Search the entries for the word "only" and return every line where it is found.

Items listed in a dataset

▬▬▬▬▬▬

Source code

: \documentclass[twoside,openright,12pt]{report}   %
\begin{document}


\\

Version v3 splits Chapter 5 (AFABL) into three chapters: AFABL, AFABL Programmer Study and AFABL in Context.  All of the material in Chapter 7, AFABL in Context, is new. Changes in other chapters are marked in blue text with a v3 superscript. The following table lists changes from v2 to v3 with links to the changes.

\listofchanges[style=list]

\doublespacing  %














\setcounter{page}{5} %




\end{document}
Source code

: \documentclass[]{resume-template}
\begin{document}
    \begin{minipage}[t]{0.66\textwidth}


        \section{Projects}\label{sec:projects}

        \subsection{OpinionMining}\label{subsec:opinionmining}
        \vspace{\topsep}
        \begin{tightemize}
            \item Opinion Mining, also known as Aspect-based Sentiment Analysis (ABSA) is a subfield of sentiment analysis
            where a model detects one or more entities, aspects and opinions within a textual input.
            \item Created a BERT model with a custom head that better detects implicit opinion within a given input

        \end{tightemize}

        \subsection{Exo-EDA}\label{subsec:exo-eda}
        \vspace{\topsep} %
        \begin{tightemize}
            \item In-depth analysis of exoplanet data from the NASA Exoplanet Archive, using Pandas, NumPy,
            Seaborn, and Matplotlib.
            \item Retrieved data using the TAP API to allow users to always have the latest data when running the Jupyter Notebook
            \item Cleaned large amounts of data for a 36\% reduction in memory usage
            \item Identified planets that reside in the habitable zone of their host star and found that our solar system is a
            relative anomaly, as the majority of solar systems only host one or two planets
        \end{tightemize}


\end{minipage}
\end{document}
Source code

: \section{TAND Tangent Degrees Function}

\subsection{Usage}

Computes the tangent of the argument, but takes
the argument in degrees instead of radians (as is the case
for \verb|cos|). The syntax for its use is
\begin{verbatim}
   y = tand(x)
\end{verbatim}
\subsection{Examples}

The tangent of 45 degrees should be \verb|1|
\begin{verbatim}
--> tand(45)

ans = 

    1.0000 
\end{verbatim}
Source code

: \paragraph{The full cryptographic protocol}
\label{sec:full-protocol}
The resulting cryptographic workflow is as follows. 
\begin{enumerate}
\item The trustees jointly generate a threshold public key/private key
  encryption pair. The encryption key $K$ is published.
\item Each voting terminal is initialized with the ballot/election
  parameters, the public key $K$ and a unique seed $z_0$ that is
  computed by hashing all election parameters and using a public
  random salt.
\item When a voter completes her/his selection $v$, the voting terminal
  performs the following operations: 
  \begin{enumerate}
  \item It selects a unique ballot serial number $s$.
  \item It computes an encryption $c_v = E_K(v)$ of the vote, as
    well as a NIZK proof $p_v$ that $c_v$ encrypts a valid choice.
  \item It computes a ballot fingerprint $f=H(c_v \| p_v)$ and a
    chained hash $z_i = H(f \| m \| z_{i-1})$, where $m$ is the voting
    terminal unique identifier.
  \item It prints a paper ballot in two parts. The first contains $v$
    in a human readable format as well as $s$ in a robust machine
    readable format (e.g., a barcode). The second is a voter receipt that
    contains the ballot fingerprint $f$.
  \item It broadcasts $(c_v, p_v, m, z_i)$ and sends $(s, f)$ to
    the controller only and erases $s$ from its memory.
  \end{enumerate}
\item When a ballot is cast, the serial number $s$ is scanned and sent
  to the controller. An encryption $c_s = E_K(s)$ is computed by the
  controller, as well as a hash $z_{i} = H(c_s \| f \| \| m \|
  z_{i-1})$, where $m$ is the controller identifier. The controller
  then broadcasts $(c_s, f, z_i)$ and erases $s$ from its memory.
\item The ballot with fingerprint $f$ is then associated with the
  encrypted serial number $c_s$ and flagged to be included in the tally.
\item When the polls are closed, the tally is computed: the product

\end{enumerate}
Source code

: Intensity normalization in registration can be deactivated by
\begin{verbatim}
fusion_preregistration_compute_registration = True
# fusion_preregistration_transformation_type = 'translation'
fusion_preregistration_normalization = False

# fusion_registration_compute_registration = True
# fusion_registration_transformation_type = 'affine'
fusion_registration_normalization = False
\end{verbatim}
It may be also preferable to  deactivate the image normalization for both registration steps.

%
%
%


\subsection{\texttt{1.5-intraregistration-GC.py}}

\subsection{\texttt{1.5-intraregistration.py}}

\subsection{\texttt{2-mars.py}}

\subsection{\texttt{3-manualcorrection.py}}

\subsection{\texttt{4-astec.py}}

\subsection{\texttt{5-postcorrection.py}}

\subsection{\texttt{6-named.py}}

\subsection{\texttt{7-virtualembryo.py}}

▬▬▬▬▬▬

**OUTPUT FOR THIS EXERCISE:**
            relative anomaly, as the majority of solar systems only host one or two planets
    the controller only and erases $s$ from its memory.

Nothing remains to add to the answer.